Que s’est-il passé à Chypre depuis la ponction autoritaire des comptes, il y a huit mois ?
Mi-mars 2013, la petite île de Chypre apparaissait brutalement dans la presse économique en Europe, et démontrait à tout le monde que des expériences macro-économiques pas forcément amusantes étaient parfaitement réalisables en grandeur réelle. Passées les premières semaines d’atermoiements, les nouvelles économiques européennes sont revenues bien vite à leur train-train habituel de bidouillages monétaires un peu mous de Draghi et de constatations tristounettes de la Commission européenne sur une reprise qui n’en finit pas de ne pas venir.
Huit mois sont passés et s’il est encore trop tôt pour tirer des conclusions définitives de l’expérience chypriote, on a maintenant un peu de recul sur la valeur des actions entreprises.
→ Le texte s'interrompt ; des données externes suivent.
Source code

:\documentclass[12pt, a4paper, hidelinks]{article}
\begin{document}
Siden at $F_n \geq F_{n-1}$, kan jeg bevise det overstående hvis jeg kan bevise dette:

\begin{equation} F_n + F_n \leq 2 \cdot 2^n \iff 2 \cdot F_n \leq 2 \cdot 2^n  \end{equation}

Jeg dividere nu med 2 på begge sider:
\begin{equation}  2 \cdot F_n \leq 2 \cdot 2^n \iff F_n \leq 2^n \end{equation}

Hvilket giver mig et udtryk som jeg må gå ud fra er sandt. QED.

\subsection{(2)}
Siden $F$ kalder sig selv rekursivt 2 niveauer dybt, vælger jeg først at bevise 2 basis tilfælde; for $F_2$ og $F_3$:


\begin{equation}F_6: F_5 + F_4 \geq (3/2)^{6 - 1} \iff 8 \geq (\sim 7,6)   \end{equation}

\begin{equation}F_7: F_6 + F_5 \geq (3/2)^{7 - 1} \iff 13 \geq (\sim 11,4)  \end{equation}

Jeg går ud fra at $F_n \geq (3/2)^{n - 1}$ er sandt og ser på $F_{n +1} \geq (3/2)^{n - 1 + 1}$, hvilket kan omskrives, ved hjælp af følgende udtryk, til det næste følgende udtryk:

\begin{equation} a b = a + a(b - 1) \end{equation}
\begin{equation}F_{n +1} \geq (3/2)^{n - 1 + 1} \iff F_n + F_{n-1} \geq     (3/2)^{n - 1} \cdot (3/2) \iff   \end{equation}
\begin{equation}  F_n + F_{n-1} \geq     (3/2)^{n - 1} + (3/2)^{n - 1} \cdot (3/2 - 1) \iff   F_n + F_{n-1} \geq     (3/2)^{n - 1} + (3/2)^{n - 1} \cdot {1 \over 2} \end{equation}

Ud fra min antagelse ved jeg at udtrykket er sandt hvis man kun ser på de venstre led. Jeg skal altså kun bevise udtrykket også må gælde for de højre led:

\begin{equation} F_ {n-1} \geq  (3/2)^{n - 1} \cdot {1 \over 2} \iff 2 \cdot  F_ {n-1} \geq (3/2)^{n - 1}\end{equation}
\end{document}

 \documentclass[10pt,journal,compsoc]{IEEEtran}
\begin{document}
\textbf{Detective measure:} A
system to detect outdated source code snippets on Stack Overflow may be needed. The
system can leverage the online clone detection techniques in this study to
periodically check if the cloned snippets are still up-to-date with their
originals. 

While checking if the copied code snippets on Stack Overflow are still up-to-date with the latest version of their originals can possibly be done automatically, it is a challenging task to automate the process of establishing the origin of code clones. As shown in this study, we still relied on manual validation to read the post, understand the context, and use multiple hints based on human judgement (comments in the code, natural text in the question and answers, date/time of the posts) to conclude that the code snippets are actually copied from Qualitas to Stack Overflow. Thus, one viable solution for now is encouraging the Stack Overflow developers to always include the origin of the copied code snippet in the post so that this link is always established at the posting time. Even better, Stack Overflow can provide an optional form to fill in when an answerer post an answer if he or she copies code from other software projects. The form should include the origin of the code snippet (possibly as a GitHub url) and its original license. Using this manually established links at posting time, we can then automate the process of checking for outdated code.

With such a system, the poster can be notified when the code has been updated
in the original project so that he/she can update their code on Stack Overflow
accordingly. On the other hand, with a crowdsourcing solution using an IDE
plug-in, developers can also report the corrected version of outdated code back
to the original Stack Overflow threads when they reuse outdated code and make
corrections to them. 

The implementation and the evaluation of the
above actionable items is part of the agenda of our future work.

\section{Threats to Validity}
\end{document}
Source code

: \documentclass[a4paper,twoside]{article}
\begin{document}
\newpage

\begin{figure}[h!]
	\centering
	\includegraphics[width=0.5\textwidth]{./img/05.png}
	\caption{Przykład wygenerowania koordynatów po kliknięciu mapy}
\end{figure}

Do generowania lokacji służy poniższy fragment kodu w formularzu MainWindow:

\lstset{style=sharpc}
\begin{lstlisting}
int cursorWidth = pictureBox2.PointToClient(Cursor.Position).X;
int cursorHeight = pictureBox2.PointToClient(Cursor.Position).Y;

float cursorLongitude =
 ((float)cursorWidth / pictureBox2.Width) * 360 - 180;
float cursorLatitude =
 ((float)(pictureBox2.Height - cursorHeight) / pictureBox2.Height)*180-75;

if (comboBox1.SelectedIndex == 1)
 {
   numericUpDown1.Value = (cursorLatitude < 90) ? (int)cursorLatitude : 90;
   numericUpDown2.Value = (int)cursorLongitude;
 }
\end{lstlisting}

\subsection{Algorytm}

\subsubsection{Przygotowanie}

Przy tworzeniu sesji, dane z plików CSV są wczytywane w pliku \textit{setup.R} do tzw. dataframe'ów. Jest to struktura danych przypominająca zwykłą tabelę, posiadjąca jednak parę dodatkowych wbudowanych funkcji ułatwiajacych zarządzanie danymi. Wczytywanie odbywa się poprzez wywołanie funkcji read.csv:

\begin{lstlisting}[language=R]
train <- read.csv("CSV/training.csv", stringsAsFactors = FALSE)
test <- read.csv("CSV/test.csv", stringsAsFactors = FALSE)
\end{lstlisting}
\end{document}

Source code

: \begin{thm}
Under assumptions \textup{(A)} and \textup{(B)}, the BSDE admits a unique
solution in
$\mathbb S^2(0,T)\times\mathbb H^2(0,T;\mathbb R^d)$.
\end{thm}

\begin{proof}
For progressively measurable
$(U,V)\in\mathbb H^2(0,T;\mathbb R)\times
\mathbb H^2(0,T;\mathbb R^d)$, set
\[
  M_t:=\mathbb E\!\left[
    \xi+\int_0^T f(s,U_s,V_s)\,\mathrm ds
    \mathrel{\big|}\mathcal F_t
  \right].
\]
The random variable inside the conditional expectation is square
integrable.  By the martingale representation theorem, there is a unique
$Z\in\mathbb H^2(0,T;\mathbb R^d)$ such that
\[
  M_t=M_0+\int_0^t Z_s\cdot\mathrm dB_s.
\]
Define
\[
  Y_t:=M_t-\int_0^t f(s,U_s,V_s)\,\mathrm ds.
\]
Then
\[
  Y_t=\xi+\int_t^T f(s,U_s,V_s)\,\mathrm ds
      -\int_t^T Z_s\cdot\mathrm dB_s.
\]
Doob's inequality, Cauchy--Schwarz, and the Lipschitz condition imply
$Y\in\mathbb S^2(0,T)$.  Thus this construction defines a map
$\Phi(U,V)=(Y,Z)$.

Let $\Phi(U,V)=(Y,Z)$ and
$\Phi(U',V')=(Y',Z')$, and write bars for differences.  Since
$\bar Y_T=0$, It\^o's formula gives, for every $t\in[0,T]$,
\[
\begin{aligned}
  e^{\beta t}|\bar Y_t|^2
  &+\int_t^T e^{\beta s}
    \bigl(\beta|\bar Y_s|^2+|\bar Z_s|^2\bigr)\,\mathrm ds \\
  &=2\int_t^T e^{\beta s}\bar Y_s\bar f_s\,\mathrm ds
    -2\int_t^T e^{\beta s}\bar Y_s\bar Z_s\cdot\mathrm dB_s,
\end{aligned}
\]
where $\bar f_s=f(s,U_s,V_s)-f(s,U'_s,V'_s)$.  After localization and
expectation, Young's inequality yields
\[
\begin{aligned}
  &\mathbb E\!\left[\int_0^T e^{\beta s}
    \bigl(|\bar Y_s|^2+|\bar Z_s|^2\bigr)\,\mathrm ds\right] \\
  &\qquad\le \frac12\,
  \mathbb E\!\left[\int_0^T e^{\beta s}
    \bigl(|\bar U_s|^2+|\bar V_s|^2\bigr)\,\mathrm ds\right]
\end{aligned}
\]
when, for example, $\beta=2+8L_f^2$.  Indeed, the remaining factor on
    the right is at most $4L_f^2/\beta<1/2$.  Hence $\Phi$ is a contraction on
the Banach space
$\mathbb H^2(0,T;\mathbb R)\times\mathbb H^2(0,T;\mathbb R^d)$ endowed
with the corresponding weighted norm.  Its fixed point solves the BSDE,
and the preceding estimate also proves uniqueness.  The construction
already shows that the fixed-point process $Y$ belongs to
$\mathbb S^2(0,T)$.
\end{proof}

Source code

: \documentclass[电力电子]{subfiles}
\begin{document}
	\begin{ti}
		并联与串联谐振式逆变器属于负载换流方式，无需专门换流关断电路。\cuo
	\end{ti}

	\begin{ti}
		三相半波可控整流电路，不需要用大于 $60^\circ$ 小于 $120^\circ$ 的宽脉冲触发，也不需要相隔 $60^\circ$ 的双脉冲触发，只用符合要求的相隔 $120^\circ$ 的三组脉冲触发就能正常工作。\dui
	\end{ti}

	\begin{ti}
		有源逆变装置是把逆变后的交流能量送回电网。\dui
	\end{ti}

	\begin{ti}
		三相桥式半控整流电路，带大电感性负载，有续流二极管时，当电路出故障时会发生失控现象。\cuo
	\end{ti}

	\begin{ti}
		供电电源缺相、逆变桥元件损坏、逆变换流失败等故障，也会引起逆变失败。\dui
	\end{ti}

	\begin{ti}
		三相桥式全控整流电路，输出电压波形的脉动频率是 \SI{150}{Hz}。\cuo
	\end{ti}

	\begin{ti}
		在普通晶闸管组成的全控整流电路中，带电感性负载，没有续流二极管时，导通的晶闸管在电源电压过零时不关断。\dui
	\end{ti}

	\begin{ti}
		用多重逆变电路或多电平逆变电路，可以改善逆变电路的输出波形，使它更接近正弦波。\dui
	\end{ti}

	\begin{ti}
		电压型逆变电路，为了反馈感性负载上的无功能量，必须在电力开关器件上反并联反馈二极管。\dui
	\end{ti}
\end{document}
D’autant que, comme on va le voir, elles ont eu des effets adverses que peu de médias relatent, ce qui est dommage dans la mesure où ce qui s’est passé là-bas pourrait bien se reproduire ailleurs.
Et pour trinquer, elle trinque.
Magie de l’internet, j’ai pu en discuter avec un Français installé sur place. Et de cette discussion, il ressort que l’opération menée en mars dernier fut non pas destinée à éviter le pire aux Chypriotes, mais plutôt à mitiger les ennuis pour toute une clique de néfastes aigrefins, pour partie composée de corrompus locaux, et surtout d’étrangers très gourmands (américains, allemands, français, anglais, notamment, on y reviendra plus tard). Comme par hasard, tous les comptes n’étaient pas pleins lorsque fut décidé le contrôle des capitaux dans l’île ; certains avaient eu l’information suffisamment en avance et ont pu s’exfiltrer sans casse. Du reste, on ne peut s’empêcher de noter que Chypre bénéficiait jusqu’alors d’un statut de havre fiscal que toute l’opération aura clairement remis en question. De ce point de vue, l’Europe aura servi de magnifique rouleau compresseur fiscal.
Quant aux Russes, qu’on aura en partie utilisés pour justifier l’opération d’un grand nettoyage anti-mafieux, pour beaucoup d’entre eux, ils sont encore sur place : s’ils devaient partir en nombre, la valeur de leurs propriétés dégringolerait ce qui n’arrangerait ni les affaires chypriotes, ni les affaires russes. Ceux de ces Russes qui, appartenant effectivement à la mafia, ont des moyens crédibles de pression (éventuellement criminelle, bien sûr) n’ont rien perdu.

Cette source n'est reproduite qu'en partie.